Il faudrait être « imbécile » pour penser que cette question est nouvelle ! Elle a été posée depuis la dernière guerre ! Elle a été posée dès que les contraceptifs sont apparus. Dans ce même esprit , pour sauver l’amour conjugal tel que Paul VI l’a décrit, il faut laisser aux époux la possibilité et la responsabilité de leur amour, en leur permettant d’user des moyens biologiques que leur procure la science, non plus seulement le préservatif, mais la pilule.

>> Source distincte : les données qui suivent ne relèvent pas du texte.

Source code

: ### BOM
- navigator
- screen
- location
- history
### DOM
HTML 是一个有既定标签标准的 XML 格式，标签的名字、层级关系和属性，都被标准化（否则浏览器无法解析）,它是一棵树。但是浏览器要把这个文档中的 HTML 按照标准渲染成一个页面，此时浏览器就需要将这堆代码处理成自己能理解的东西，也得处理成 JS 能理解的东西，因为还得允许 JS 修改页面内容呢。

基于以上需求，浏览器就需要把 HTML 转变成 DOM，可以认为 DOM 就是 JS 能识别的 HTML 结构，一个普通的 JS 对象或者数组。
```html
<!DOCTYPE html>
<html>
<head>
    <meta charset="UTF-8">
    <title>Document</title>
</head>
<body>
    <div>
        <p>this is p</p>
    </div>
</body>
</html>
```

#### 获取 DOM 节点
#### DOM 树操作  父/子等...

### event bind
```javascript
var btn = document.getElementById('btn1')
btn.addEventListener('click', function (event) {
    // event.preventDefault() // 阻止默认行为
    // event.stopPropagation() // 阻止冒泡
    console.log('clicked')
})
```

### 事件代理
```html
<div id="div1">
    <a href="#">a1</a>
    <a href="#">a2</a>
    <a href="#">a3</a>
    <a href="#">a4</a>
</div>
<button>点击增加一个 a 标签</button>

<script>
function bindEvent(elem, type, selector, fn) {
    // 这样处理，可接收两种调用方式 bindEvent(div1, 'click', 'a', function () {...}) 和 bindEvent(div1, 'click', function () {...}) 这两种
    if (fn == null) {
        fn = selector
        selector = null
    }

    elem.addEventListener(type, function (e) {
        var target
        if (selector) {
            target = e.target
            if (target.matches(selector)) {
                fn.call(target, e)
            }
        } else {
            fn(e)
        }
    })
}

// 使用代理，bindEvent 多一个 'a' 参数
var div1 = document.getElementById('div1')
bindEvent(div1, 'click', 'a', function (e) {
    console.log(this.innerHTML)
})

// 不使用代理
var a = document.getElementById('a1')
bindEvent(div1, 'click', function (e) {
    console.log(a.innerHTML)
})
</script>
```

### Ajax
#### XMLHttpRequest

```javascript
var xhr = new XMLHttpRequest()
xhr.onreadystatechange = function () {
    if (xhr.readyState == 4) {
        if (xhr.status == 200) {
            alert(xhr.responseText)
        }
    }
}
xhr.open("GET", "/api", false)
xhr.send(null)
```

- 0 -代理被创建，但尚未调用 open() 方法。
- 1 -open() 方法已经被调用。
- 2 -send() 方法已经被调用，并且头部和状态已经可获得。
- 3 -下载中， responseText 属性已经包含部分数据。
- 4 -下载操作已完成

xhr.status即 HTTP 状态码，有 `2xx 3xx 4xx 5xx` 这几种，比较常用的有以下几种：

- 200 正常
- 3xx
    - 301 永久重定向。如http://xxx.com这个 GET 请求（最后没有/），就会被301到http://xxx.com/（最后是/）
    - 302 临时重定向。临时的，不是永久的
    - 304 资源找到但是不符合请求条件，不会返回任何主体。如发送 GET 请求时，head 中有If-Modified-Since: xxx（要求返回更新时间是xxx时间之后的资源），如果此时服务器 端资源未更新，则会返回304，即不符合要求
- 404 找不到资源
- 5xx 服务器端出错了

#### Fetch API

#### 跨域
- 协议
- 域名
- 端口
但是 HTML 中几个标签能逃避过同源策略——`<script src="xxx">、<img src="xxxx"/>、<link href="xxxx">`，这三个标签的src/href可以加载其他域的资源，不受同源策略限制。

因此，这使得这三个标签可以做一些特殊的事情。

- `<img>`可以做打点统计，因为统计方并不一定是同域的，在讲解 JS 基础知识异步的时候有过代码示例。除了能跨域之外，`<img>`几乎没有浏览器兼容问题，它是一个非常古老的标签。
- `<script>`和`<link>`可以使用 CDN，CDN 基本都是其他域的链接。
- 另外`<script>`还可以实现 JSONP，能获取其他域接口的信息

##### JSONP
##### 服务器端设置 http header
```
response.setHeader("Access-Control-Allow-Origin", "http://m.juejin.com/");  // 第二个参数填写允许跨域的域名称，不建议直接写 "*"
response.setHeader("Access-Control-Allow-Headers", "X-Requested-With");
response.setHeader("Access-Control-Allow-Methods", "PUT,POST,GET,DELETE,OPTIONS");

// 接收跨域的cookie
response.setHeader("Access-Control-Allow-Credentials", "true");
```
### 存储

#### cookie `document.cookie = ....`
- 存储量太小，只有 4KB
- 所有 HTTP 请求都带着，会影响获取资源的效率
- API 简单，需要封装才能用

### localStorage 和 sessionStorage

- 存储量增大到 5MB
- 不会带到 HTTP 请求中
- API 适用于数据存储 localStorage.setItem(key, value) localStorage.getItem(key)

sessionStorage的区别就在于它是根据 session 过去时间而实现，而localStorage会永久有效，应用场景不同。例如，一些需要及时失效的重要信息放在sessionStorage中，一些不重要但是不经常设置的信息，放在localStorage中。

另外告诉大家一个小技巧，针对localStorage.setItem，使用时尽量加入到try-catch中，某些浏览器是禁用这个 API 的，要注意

Interrogés par les journalistes après sa conférence, Mgr Paglia n’a rien dit d’autre que ce que l’on disait en 1956, 1958, 1968 et plus. Le point le plus original est son cri d’alarme sur ce qui menace l’avenir de l’homme, le salut de la planète et l’humanité. Mais on voit mal comment, en revendiquant un croisement des finalités pour ce qui est de l’amour conjugal, en mettant au premier plan l’union heureuse des époux et leur accueil mutuel et, au second plan, la procréation, on sauvera la planète. Comment le recours au personnalisme, qui risque de rendre l’amour humain égoïste et encore plus fragile qu’il ne l’est présentement, peut-il éloigner l’humanité des défis que soulève l’orateur ? En rendant, selon lui, la personne plus responsable d’elle-même et plus engagée vis-à-vis du bien commun de la société ! Et cela se fera si l’amour conjugal est d’abord tourné vers le bien personnel des époux, les rendant maîtres des finalités de leur acte d’abord tournés vers eux ? Finalement : La procréation est renvoyée à plus tard quand on en aura l’envie ! Et surtout, rendez-nous la liberté d’user de tous les moyens techniques, sauf celui de la chasteté conjugale !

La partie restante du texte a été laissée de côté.